I went down the street about a block and found a spot where a road seemed to be heading into the campus. With some trepidation I wheeled my two bags down the sloping road in the dark. As I passed some other campus buildings I stopped wherever there was a light to consult my map, and I seemed to be heading in the right direction. I reached a little plaza with a direction sign that pointed to the Faculty Grove off to the left. The first entry to the Grove involved a flight of steps that I did not want to negotiate with two bags, but a bit farther along I found a path that led down into the grove. At the bottom I found paths going in several directions and a statue, but still could not find the Faculty Club in the dark.
Thank heavens for cell phones! I called the Faculty Club and described my location to the person on night duty. He said I was very close, and just needed to head north. Of course I had no idea which way was north! He finally walked out of the Faculty Club and with some further guidance in the very dim light I could see him waving to me from across a wide lawn off to the left. And so I made it to the Faculty Club and was able to sleep for a few hours.
When I woke up I still had time for an afternoon yarn excursion. I had previously looked up several yarn stores in the Berkeley and Oakland area. A consultation with the young woman at the desk led me to choose a shop called Stash that had recently moved to Colusa Avenue in the Solano district of north Berkeley as the closest and safest location. She wrote down the name and phone number of a taxi driver named Biswas whom she assured me knew how to get right to the back door of the Faculty Club.
He did indeed, and he took me right to the yarn shop. The shop was a small knitting store, but it had a nice selection of unusual yarns along with the more ordinary ones. I wasn’t looking for anything in particular, and in fact was feeling a bit guilty about spending any more money on yarn because I had been doing more yarn buying than weaving during a busy fall of teaching and traveling. I spent a pleasant hour going through everything and then finally selected just four skeins of yarn.
Two skeins were handpainted silk and merino wool yarn from the Twisted Sisters, whose sock knitting books I was familiar with. The yarn was a worsted weight and I thought it might work as stripes in a warp, which could be positioned for an ikat effect since the pattern was on about a one-yard repeat. I bought two skeins of it to make sure I would have enough to do something interesting.
Then I could not resist two small skeins of a beautiful yarn called haiku from Alchemy. They were silk and mohair, hand-dyed but essentially variations of one color. The yarn was a lace weight with a delicate mohair quality, although they were suggesting size 8 knitting needles. It was much finer than I would use all alone for weaving, but I thought it would be gorgeous doubled with something else in a scarf. I bought one skein of lavender and another of a rose-rust color.
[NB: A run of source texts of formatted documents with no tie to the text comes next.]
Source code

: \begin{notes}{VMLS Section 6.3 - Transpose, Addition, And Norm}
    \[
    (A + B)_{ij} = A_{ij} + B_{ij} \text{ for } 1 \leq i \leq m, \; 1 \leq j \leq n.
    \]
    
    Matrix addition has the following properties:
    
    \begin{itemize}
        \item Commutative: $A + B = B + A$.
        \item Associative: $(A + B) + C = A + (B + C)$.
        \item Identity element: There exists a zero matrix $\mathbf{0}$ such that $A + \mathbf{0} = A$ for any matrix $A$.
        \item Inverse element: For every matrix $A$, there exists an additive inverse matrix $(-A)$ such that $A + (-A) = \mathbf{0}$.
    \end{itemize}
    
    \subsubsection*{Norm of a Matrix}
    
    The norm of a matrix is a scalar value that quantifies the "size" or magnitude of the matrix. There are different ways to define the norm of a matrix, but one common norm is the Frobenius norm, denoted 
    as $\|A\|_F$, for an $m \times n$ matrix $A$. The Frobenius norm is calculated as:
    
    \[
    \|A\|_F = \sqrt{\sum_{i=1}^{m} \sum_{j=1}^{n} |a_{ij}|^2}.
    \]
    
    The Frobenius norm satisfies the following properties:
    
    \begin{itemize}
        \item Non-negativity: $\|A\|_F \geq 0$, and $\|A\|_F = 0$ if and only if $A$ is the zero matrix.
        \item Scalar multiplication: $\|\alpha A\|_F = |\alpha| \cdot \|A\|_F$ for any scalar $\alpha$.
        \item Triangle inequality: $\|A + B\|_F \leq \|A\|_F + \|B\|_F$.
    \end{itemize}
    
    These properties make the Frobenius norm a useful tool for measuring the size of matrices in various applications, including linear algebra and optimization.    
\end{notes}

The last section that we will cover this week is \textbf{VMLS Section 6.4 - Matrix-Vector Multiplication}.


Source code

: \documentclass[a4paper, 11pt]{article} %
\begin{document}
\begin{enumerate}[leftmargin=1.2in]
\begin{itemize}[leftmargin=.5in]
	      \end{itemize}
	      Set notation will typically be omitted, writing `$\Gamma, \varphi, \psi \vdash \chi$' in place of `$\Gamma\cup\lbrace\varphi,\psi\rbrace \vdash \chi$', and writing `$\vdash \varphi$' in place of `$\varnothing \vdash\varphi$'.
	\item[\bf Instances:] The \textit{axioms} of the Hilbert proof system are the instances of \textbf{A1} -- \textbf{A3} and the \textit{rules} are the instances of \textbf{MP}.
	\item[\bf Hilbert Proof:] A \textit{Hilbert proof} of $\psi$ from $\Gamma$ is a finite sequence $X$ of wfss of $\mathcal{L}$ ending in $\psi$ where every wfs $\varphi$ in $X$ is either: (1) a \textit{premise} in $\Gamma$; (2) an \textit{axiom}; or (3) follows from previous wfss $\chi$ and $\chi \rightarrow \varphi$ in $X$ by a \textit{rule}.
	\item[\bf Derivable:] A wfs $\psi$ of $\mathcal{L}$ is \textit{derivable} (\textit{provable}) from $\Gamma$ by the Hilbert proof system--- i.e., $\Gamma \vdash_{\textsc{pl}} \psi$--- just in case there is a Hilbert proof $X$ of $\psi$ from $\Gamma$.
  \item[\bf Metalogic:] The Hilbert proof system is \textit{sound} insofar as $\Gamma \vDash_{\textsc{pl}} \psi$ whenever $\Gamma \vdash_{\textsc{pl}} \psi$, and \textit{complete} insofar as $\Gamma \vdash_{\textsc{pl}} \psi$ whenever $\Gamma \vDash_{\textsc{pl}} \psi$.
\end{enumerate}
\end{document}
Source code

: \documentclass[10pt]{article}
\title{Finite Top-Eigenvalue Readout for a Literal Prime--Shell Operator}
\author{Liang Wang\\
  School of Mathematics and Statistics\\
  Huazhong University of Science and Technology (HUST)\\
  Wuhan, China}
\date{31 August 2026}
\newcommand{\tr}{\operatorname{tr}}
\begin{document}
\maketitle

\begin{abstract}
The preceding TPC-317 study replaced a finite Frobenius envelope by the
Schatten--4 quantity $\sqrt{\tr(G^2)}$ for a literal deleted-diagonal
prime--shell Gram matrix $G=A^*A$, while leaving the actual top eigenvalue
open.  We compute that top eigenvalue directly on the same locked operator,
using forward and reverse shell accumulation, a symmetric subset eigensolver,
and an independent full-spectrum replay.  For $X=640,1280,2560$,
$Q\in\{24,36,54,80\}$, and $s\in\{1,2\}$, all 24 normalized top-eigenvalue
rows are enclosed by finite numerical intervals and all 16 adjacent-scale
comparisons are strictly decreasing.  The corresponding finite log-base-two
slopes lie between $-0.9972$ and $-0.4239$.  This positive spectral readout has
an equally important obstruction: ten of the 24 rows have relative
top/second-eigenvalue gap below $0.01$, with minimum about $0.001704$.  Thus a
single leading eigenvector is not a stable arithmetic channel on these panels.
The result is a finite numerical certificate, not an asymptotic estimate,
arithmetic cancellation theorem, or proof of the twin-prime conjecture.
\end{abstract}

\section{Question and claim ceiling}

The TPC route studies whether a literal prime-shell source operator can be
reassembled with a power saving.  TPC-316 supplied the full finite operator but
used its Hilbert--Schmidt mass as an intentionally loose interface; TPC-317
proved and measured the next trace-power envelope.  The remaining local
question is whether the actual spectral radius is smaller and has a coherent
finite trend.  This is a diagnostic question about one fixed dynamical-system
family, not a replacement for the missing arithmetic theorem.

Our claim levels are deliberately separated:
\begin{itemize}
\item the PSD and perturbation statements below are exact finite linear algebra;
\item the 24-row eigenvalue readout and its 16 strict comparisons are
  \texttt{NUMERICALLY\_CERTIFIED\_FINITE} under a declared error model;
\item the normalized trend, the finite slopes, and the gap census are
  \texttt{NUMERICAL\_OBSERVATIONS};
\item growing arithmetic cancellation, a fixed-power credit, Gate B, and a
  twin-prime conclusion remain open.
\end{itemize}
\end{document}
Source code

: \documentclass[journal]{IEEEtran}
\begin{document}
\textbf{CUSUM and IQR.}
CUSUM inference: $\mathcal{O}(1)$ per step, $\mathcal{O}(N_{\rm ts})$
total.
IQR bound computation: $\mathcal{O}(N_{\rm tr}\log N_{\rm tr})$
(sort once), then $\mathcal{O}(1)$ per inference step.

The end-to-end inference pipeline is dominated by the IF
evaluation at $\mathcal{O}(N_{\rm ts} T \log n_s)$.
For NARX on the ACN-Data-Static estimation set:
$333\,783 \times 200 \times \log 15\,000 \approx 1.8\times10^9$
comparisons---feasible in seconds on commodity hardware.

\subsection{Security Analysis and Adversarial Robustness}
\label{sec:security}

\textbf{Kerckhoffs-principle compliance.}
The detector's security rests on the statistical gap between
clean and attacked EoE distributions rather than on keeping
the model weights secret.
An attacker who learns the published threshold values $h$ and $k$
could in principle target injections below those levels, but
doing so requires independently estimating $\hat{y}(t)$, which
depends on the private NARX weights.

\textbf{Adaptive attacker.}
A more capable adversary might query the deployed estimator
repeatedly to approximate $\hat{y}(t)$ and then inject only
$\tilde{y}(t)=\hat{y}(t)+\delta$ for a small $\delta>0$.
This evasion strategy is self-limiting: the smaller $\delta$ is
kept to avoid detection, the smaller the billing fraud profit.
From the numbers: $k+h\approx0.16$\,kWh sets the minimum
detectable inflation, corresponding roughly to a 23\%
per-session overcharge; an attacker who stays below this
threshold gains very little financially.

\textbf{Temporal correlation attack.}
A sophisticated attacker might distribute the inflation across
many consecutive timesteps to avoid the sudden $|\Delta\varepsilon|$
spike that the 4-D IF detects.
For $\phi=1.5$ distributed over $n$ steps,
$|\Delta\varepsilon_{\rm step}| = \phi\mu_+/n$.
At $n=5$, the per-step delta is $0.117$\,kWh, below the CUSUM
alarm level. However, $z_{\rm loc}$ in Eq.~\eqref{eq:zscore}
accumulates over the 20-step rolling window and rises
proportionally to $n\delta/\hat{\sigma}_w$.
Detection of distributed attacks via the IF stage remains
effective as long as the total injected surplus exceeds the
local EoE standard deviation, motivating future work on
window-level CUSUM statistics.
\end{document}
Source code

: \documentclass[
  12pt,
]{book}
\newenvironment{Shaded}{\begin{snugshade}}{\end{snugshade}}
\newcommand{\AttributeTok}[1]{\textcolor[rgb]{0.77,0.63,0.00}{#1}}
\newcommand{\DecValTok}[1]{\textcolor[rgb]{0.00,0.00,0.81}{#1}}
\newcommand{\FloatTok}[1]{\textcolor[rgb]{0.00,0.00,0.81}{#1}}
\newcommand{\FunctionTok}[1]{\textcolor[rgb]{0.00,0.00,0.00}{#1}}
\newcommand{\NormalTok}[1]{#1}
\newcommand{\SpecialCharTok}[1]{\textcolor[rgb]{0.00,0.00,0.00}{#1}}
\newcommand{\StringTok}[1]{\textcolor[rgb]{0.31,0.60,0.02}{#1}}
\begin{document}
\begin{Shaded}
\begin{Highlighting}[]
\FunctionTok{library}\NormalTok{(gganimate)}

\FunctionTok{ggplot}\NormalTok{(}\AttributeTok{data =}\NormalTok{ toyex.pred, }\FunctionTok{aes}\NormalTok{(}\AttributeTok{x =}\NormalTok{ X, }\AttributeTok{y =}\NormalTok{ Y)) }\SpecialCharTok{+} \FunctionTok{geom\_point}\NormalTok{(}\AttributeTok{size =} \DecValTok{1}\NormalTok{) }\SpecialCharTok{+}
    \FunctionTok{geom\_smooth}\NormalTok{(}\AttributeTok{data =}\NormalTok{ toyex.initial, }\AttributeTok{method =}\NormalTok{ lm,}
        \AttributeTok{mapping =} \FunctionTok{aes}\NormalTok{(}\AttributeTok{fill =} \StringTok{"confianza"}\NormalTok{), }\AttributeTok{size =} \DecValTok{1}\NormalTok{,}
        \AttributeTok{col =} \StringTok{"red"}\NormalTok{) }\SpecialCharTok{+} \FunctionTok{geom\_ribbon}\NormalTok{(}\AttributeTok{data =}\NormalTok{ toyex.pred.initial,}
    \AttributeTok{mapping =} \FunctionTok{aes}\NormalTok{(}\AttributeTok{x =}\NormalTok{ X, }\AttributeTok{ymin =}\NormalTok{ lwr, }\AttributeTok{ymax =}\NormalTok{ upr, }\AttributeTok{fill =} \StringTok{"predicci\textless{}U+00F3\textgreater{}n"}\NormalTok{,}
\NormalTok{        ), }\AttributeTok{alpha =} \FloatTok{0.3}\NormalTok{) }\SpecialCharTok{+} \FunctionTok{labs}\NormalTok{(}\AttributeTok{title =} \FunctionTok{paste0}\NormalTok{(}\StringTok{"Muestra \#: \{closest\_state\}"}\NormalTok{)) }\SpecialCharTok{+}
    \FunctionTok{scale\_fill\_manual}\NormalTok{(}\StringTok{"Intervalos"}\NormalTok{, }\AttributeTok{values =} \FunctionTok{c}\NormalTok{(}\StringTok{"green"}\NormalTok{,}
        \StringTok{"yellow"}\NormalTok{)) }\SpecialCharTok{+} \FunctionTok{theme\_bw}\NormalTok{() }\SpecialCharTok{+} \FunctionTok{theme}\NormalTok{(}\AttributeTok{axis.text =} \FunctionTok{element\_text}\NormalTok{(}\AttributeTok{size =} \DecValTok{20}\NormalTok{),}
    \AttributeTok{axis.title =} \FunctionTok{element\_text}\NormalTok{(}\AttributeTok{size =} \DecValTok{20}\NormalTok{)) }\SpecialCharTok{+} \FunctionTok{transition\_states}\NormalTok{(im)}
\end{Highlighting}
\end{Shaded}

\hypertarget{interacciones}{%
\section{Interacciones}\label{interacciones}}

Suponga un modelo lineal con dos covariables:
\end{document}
By the time I had finished my yarn buying and had taken a quick look around the interesting neighborhood, I just had time to get a chai at the Starbucks on the corner before returning to the Faculty Club. I called Biswas the cab driver and he told me to wait in the Starbucks until he arrived.
As I was drinking my chai in a comfortable chair in Starbucks, I noticed a homeless man pushing a grocery cart of his belongings on the street outside. I immediately felt guilty, thinking about sitting in Starbucks drinking my expensive drink while he was outside homeless on the street. Then, to my amazement, he parked his cart on the corner, came into the Starbucks, and ordered his own expensive coffee! Ah yes, that is what being homeless in Berkeley is about.


[...] I had two lovely skeins of handpainted Twisted Sisters yarn I had purchased in Berkeley and wanted to use it for warp stripes in a shawl. I had read an [...]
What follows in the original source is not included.